Leaving all pictures aside, copy exactly the lines from the start of the listing below through the line that contains "with critical alerts.", and only those lines.

* _SUPPLIED RECORDS_:
== Segment start ==

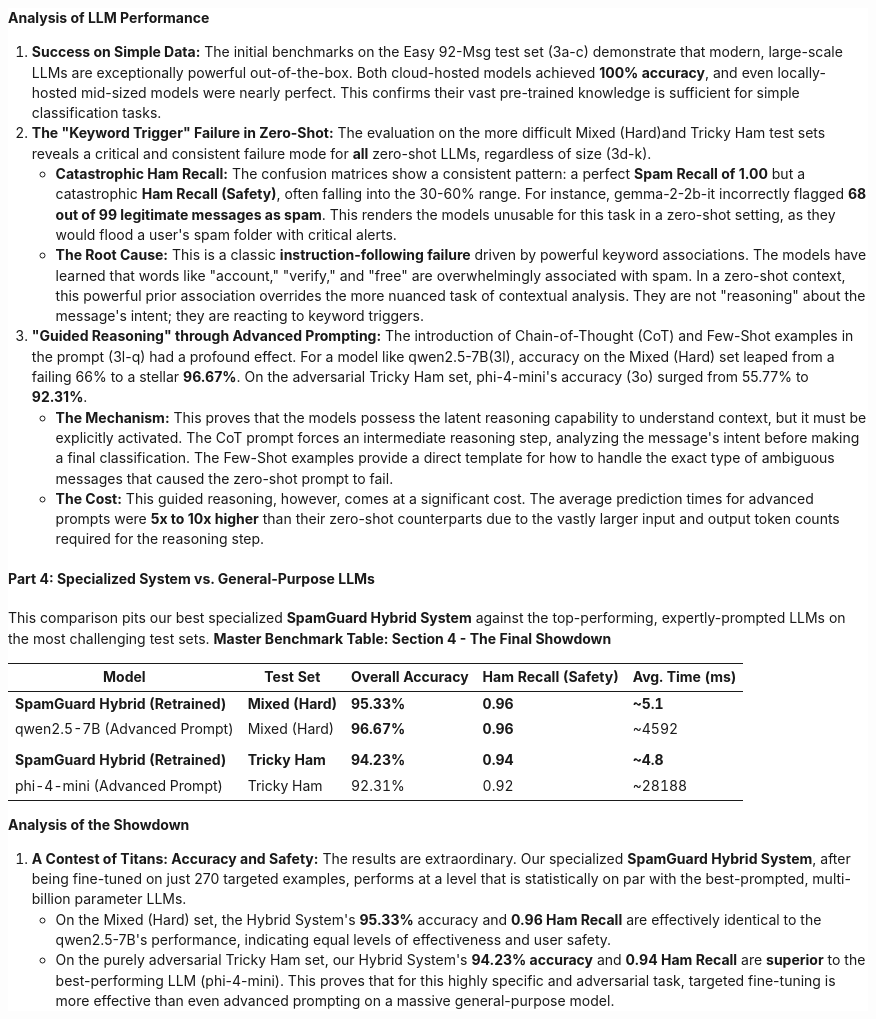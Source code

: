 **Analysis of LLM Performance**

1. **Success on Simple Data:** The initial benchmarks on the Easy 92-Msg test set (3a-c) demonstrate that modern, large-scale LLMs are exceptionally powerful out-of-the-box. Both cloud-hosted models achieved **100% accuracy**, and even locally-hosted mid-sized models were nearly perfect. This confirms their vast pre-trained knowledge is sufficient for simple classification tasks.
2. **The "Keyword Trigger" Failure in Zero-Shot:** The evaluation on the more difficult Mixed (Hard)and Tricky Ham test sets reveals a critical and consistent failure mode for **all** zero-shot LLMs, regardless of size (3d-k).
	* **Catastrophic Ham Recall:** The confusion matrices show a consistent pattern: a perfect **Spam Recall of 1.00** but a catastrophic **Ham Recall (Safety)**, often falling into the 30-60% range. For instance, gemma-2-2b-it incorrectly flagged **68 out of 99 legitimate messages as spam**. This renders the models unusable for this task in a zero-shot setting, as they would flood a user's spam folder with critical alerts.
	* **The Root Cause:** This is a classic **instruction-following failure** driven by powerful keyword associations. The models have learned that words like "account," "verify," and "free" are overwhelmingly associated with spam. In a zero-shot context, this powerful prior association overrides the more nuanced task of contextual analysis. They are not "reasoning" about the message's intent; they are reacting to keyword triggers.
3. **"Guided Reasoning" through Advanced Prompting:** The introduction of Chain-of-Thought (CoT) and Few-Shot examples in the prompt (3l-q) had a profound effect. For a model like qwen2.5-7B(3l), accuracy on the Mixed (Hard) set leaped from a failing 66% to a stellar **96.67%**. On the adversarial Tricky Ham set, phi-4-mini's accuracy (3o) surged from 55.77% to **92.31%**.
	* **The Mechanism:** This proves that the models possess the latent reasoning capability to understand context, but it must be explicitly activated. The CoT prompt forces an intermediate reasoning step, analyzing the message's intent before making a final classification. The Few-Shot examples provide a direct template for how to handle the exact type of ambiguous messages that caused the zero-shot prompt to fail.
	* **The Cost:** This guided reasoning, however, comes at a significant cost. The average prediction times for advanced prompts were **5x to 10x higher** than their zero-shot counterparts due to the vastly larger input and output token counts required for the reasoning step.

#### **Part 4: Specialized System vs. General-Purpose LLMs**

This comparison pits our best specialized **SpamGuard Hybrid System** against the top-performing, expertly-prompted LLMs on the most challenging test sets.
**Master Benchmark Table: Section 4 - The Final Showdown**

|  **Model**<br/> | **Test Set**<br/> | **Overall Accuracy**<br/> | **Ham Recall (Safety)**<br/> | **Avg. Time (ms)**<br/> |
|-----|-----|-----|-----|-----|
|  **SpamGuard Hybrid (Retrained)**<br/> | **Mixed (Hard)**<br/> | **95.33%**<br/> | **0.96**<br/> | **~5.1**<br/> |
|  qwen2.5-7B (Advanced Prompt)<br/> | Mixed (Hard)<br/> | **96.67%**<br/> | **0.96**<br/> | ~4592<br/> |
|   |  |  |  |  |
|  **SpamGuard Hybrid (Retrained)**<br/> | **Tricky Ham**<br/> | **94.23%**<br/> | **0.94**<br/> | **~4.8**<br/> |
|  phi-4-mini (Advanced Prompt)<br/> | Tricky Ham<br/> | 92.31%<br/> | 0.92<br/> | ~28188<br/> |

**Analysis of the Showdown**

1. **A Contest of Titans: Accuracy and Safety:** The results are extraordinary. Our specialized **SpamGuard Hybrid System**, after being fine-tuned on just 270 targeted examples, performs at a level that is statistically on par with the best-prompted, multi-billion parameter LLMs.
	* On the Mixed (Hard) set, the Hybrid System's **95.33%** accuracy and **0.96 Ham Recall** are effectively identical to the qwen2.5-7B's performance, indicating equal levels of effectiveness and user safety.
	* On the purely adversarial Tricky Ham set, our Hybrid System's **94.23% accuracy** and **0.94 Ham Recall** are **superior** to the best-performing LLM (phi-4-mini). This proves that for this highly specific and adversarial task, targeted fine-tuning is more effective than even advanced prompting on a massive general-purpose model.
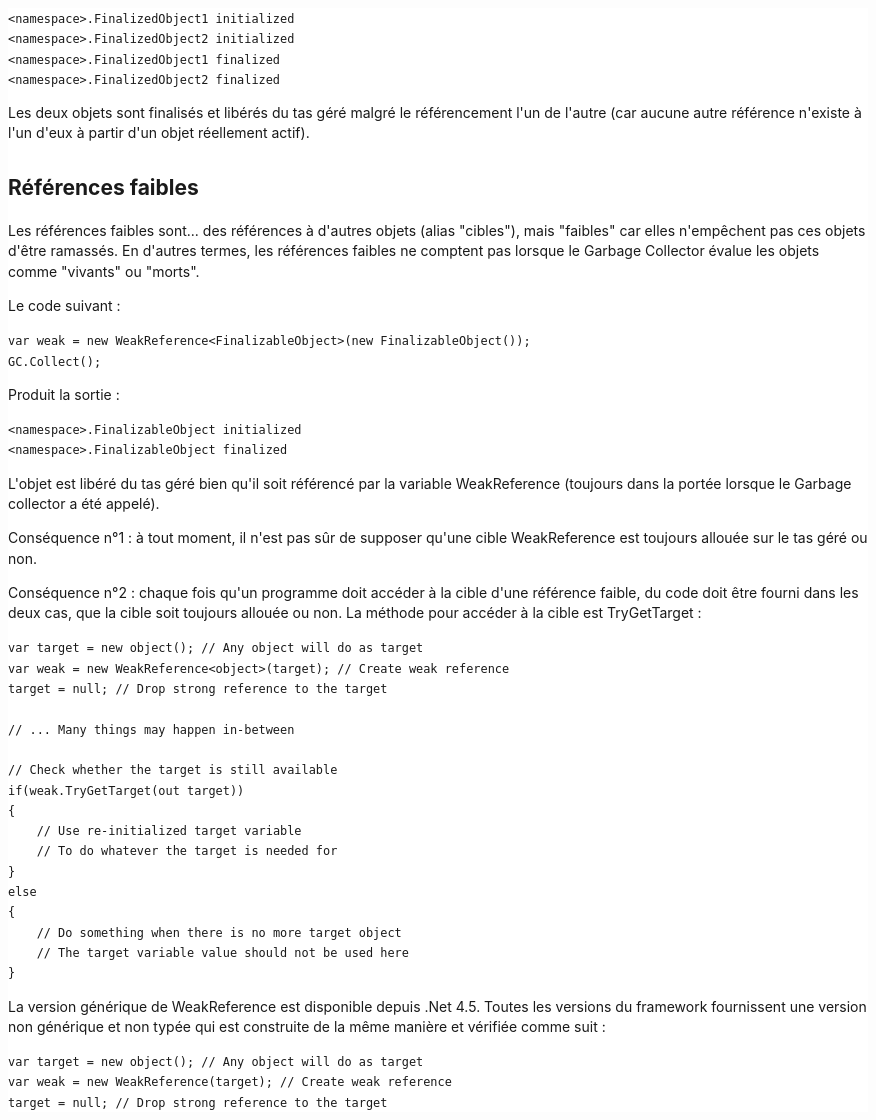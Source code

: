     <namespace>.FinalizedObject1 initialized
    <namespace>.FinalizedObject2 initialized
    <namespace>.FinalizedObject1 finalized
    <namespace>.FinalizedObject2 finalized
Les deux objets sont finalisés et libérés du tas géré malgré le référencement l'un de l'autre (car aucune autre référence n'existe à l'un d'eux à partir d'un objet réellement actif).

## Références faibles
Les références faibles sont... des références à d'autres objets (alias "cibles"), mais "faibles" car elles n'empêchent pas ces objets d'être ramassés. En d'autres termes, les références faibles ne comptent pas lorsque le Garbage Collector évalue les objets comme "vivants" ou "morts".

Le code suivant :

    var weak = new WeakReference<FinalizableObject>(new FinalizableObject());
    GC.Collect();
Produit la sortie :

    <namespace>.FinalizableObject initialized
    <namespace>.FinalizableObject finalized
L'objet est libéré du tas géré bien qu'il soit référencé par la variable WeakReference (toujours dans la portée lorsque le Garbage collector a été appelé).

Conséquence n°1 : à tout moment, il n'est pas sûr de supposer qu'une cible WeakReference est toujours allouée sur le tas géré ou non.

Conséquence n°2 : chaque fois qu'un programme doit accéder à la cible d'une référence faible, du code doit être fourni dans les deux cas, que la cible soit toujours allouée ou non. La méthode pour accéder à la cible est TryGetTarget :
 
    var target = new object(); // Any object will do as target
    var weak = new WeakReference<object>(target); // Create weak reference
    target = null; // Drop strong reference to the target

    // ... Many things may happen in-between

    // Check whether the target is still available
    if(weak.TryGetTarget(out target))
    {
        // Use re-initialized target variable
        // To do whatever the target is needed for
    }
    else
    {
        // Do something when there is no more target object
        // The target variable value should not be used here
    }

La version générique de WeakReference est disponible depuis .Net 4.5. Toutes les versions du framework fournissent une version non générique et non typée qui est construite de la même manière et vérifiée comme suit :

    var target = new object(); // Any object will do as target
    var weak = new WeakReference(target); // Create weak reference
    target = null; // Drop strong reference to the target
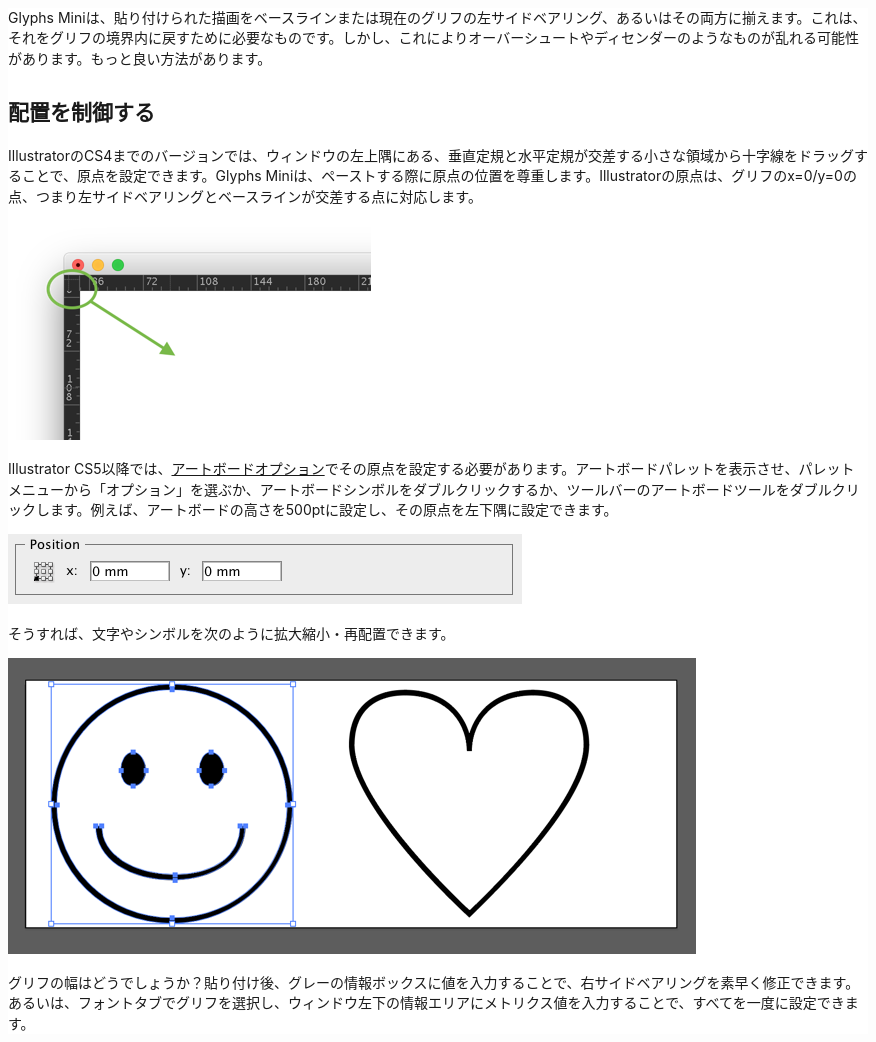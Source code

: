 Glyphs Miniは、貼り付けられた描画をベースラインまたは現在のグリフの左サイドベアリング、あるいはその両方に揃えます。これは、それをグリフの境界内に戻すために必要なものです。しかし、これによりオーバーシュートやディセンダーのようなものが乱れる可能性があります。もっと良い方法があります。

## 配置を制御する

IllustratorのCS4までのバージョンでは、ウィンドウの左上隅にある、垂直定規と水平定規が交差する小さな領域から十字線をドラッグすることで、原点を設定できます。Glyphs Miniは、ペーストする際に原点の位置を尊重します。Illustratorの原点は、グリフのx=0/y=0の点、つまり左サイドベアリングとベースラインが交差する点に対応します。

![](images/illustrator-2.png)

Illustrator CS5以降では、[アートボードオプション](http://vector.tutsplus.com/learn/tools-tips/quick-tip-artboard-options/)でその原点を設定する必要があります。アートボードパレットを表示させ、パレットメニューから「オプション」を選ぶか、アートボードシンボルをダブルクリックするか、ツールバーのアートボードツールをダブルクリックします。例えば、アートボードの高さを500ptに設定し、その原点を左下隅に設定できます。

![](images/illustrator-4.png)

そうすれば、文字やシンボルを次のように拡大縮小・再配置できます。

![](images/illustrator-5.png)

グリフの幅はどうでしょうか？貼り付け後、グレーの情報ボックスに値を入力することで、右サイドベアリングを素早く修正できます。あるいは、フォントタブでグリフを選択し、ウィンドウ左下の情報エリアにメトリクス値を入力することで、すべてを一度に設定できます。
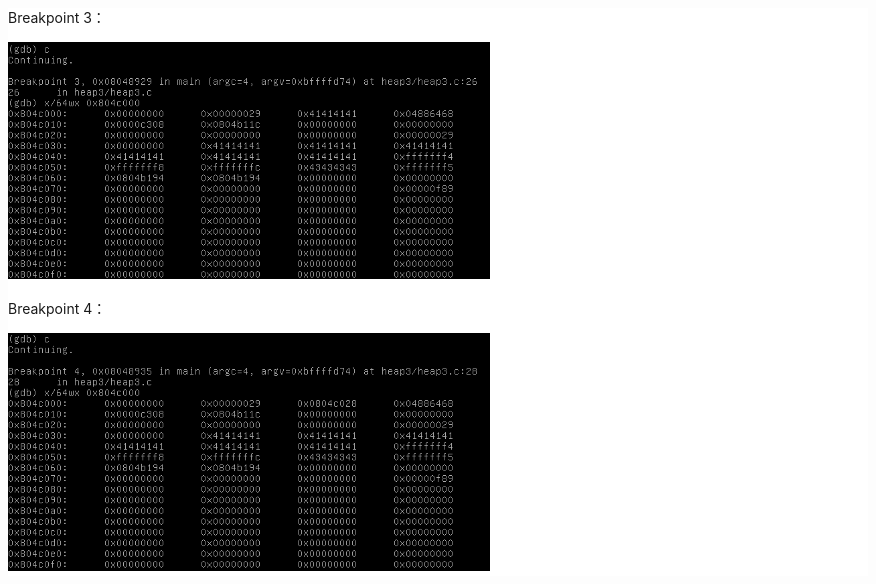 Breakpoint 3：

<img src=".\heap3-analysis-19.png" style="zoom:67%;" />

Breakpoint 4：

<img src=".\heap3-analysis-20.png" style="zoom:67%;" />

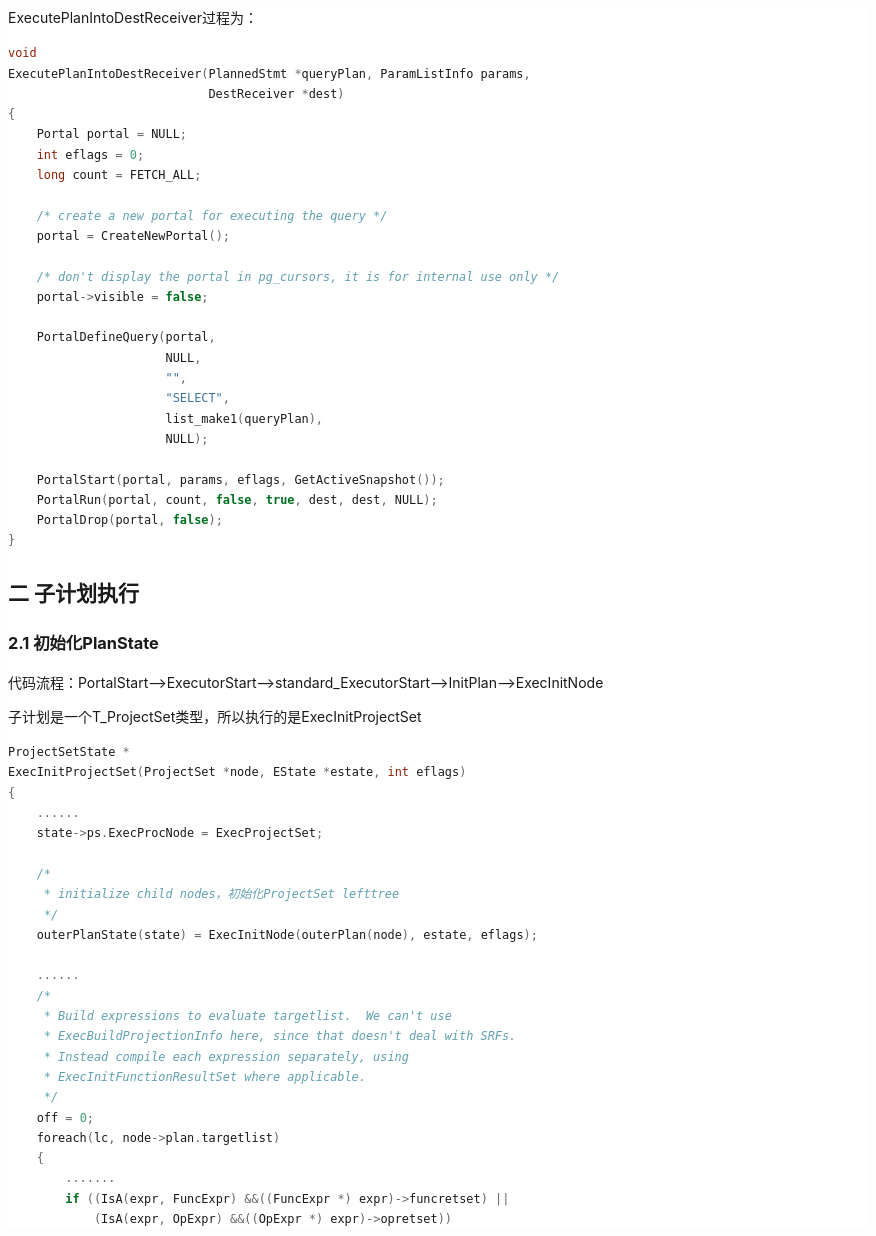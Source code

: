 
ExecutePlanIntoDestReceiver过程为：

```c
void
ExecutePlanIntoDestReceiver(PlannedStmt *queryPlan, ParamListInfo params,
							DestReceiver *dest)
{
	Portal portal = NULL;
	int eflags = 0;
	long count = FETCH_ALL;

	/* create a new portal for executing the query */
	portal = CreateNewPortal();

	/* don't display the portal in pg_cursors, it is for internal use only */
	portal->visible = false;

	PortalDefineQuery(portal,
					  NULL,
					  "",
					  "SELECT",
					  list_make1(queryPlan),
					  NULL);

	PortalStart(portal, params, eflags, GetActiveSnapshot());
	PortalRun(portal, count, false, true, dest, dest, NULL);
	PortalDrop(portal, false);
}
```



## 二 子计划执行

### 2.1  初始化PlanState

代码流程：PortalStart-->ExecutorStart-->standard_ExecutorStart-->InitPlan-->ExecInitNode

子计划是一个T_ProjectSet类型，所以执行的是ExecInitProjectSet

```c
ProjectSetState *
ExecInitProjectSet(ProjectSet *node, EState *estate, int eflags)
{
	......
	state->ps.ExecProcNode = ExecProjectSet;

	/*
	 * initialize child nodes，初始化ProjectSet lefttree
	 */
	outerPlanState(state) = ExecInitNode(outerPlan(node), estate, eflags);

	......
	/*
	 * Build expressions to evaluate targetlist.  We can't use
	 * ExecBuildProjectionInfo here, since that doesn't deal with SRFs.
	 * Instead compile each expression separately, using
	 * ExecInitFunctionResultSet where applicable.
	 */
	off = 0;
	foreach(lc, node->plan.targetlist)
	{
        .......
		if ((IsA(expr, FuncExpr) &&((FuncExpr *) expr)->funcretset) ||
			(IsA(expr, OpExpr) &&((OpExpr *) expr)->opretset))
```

== Segment end ==

* _SOLUTION TO THIS TASK_:
Source code

: **Analysis of LLM Performance**

1. **Success on Simple Data:** The initial benchmarks on the Easy 92-Msg test set (3a-c) demonstrate that modern, large-scale LLMs are exceptionally powerful out-of-the-box. Both cloud-hosted models achieved **100% accuracy**, and even locally-hosted mid-sized models were nearly perfect. This confirms their vast pre-trained knowledge is sufficient for simple classification tasks.
2. **The "Keyword Trigger" Failure in Zero-Shot:** The evaluation on the more difficult Mixed (Hard)and Tricky Ham test sets reveals a critical and consistent failure mode for **all** zero-shot LLMs, regardless of size (3d-k).
	* **Catastrophic Ham Recall:** The confusion matrices show a consistent pattern: a perfect **Spam Recall of 1.00** but a catastrophic **Ham Recall (Safety)**, often falling into the 30-60% range. For instance, gemma-2-2b-it incorrectly flagged **68 out of 99 legitimate messages as spam**. This renders the models unusable for this task in a zero-shot setting, as they would flood a user's spam folder with critical alerts.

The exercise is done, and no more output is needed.